In the modeling/tf_obj folder, we have two notebooks called data_preprocessing_vbd.ipynb and tf_obj_conversion.ipynb that go over how we converted data from its original format to PASCAL VOC to TFRecords. In the modeling/yolov5 folder, we have one notebook called processing.ipynb that goes over how we reorganized the png data to fit the format that was used to train our Yolov5m model.

Timings

In the modeling/analysis folder, we have a notebook called inference_and_timing.ipynb that goes over how to do inference as well as showcase timings. The notebook was originally run on a computer with the following specifications:

  • CPU: Intel 8th Gen i7-8750H
  • GPU: Nvidia GeForce GTX 1070

Due to the differences in hardware, you may not be able to reproduce results. However, we have hardcoded the performance metrics so that you don't lose reference to timings that we got on our original machine.

Experimentals

Included in this repository are other branches that include bits and pieces of work that we didn't polish up for the official product. However, we would like to explore these endeavours in the future, so please feel free to explore.

Experimentals:

  • In modeling/analysis/Experimentals, we have a folder of notebooks that contains processing/exploration of other datasets that we came across.
  • In modeling/analysis/Experimentals/Results, we have a folder of results csvs that contain output from running evaluation on other datasets. This folder currently contains only RSNA-based metrics.
  • In the torch_obj branch, we have examples of how to train DETR, RetinaNet, and Mobilenet using Detectron2

Contributors

Meet 6 Golden Bears dedicated to helping people around the world leveraging data science in medical imaging!

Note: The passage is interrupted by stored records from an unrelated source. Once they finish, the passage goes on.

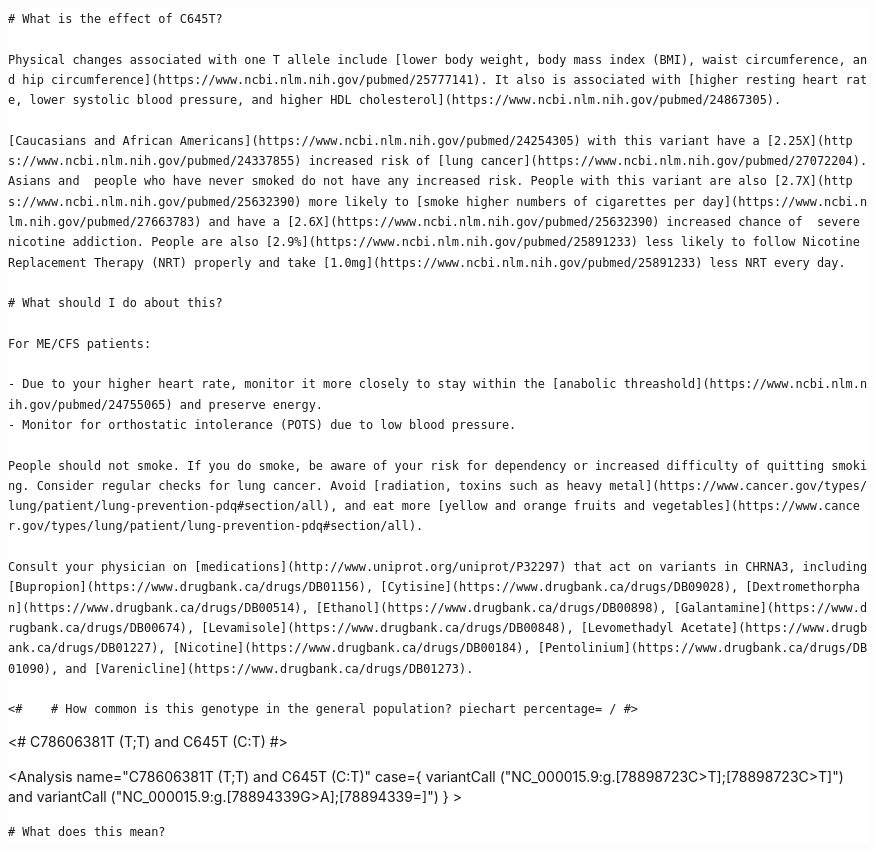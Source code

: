     # What is the effect of C645T?

    Physical changes associated with one T allele include [lower body weight, body mass index (BMI), waist circumference, and hip circumference](https://www.ncbi.nlm.nih.gov/pubmed/25777141). It also is associated with [higher resting heart rate, lower systolic blood pressure, and higher HDL cholesterol](https://www.ncbi.nlm.nih.gov/pubmed/24867305).

    [Caucasians and African Americans](https://www.ncbi.nlm.nih.gov/pubmed/24254305) with this variant have a [2.25X](https://www.ncbi.nlm.nih.gov/pubmed/24337855) increased risk of [lung cancer](https://www.ncbi.nlm.nih.gov/pubmed/27072204). Asians and  people who have never smoked do not have any increased risk. People with this variant are also [2.7X](https://www.ncbi.nlm.nih.gov/pubmed/25632390) more likely to [smoke higher numbers of cigarettes per day](https://www.ncbi.nlm.nih.gov/pubmed/27663783) and have a [2.6X](https://www.ncbi.nlm.nih.gov/pubmed/25632390) increased chance of  severe nicotine addiction. People are also [2.9%](https://www.ncbi.nlm.nih.gov/pubmed/25891233) less likely to follow Nicotine Replacement Therapy (NRT) properly and take [1.0mg](https://www.ncbi.nlm.nih.gov/pubmed/25891233) less NRT every day. 

    # What should I do about this?

    For ME/CFS patients:
    
    - Due to your higher heart rate, monitor it more closely to stay within the [anabolic threashold](https://www.ncbi.nlm.nih.gov/pubmed/24755065) and preserve energy.
    - Monitor for orthostatic intolerance (POTS) due to low blood pressure.
  
    People should not smoke. If you do smoke, be aware of your risk for dependency or increased difficulty of quitting smoking. Consider regular checks for lung cancer. Avoid [radiation, toxins such as heavy metal](https://www.cancer.gov/types/lung/patient/lung-prevention-pdq#section/all), and eat more [yellow and orange fruits and vegetables](https://www.cancer.gov/types/lung/patient/lung-prevention-pdq#section/all).
 
    Consult your physician on [medications](http://www.uniprot.org/uniprot/P32297) that act on variants in CHRNA3, including [Bupropion](https://www.drugbank.ca/drugs/DB01156), [Cytisine](https://www.drugbank.ca/drugs/DB09028), [Dextromethorphan](https://www.drugbank.ca/drugs/DB00514), [Ethanol](https://www.drugbank.ca/drugs/DB00898), [Galantamine](https://www.drugbank.ca/drugs/DB00674), [Levamisole](https://www.drugbank.ca/drugs/DB00848), [Levomethadyl Acetate](https://www.drugbank.ca/drugs/DB01227), [Nicotine](https://www.drugbank.ca/drugs/DB00184), [Pentolinium](https://www.drugbank.ca/drugs/DB01090), and [Varenicline](https://www.drugbank.ca/drugs/DB01273).

    <#    # How common is this genotype in the general population? piechart percentage= / #>
  </Analysis>
<# C78606381T (T;T) and C645T  (C:T) #>

  <Analysis name="C78606381T (T;T) and C645T  (C:T)"
            case={  variantCall ("NC_000015.9:g.[78898723C>T];[78898723C>T]")
                    and
                    variantCall ("NC_000015.9:g.[78894339G>A];[78894339=]")
                  } > 

    # What does this mean?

Crystal GONG - [email protected]
Christian REYES - [email protected]
Sixtine LAURON - [email protected]
Claire HUANG - [email protected]
Ronel SOLOMON - [email protected]
Jad GHADDAR - [email protected]

Contact Christian Reyes for repository questions or post a GitHub issue, and contact [email protected] for other questions.

Credits

We would like to acknowledge theses groups that contributed to the data and/or training and testing processes that we used for our project. Thank you so much!

  1. sunghyunjun: Provided us the 1024x1024 jpg dataset that we used to train Tensorflow Object Detection models. The link can be found here.

  2. xhlulu: Provided us the 256x256 and 512x512 png dataset that we used to train Detectron2 and Yolov5 models. The link to the 256x256 dataset can be found here, and the link to the 512x512 dataset can be found here.

  3. VinBigData: Provided us the original dataset as well as hosted a competition on Kaggle for users to experiment with the data they provided. The link to the competition is here

  4. corochann: Provided us an example notebook found in the VinBigData Kaggle competition code section. This notebook really demystified how to use Detectron2. Link to the notebook is here

  5. naviocean: Provided us an example on how to use Detectron2 to train Mobilenet and other models using Detectron2. Link to the repository is here.

  6. sxhxliang: Provided us another example on how to use Detectron2, especially when it comes to specifying YAMLs. Link to the repostiory is here.

  7. facebookresearch: Provided us an example repository on how train a DETR (End-to-End Transformer Model for Object Detection) using Detectron2 (look in the d2 folder). Link to the repository is here.

  8. ultralytics: Provided us the official repository for training YoloV5 models. The official repository is here.

  9. mlmed: Provided us the classification model for the first stage of our decision tree. The official repository TorchXRayVision is here.

Conclusion

This is the end of the README. Thank you so much for reading this far, and we hope that this project can help you or can be used as a spingboard for new ideas. Take Care!